EXERCISE MATERIAL -
*** Block opens ***

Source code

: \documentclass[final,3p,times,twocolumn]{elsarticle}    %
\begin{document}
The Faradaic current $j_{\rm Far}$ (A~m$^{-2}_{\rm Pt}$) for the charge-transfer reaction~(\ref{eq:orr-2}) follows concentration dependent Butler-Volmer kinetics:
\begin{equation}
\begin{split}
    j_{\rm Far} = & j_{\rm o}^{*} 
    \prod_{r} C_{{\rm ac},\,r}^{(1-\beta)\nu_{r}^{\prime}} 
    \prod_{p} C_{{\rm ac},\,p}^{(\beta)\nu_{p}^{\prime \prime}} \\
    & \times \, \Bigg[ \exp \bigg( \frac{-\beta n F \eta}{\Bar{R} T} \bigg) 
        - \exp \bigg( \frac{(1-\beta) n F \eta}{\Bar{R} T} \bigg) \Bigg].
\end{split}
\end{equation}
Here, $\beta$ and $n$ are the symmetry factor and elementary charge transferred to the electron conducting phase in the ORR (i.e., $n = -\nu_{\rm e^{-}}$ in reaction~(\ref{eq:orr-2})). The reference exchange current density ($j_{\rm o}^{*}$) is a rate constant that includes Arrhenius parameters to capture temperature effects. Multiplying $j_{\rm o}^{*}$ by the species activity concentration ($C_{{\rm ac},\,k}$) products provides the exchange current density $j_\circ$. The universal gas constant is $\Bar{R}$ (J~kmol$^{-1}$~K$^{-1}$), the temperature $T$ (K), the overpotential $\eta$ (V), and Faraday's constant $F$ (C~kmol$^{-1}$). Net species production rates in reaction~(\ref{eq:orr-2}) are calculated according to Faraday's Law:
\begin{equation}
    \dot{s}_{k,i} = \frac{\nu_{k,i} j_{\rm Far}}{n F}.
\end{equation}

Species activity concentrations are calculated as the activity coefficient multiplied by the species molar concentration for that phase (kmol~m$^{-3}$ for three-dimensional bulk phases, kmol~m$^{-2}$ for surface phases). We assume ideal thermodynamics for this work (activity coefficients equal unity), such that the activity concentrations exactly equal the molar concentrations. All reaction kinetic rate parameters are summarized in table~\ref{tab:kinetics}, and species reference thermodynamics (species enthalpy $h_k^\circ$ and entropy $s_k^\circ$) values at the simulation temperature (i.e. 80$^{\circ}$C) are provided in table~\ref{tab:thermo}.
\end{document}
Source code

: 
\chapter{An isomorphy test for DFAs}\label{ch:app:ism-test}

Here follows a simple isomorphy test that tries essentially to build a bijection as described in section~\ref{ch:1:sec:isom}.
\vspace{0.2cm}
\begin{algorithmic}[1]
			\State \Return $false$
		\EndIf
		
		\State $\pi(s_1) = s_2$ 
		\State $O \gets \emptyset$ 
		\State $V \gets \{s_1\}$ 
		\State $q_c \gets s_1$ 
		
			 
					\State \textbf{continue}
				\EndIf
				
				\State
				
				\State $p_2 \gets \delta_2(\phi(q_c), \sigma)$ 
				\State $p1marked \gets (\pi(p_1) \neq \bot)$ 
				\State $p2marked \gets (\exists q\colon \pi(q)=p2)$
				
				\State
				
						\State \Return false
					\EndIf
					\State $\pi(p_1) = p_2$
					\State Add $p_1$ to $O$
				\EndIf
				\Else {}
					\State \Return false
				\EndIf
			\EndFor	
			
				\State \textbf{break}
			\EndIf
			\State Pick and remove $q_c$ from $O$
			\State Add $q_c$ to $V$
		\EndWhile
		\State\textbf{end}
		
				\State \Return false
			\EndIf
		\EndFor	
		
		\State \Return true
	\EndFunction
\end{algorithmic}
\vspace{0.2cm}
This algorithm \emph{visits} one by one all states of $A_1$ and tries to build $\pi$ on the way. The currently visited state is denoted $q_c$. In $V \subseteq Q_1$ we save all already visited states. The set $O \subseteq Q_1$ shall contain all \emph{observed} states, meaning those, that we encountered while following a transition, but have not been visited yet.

*** Block closes ***

Search the data above for the word "algorithmic" and show every line that has it.

\begin{algorithmic}[1]
\end{algorithmic}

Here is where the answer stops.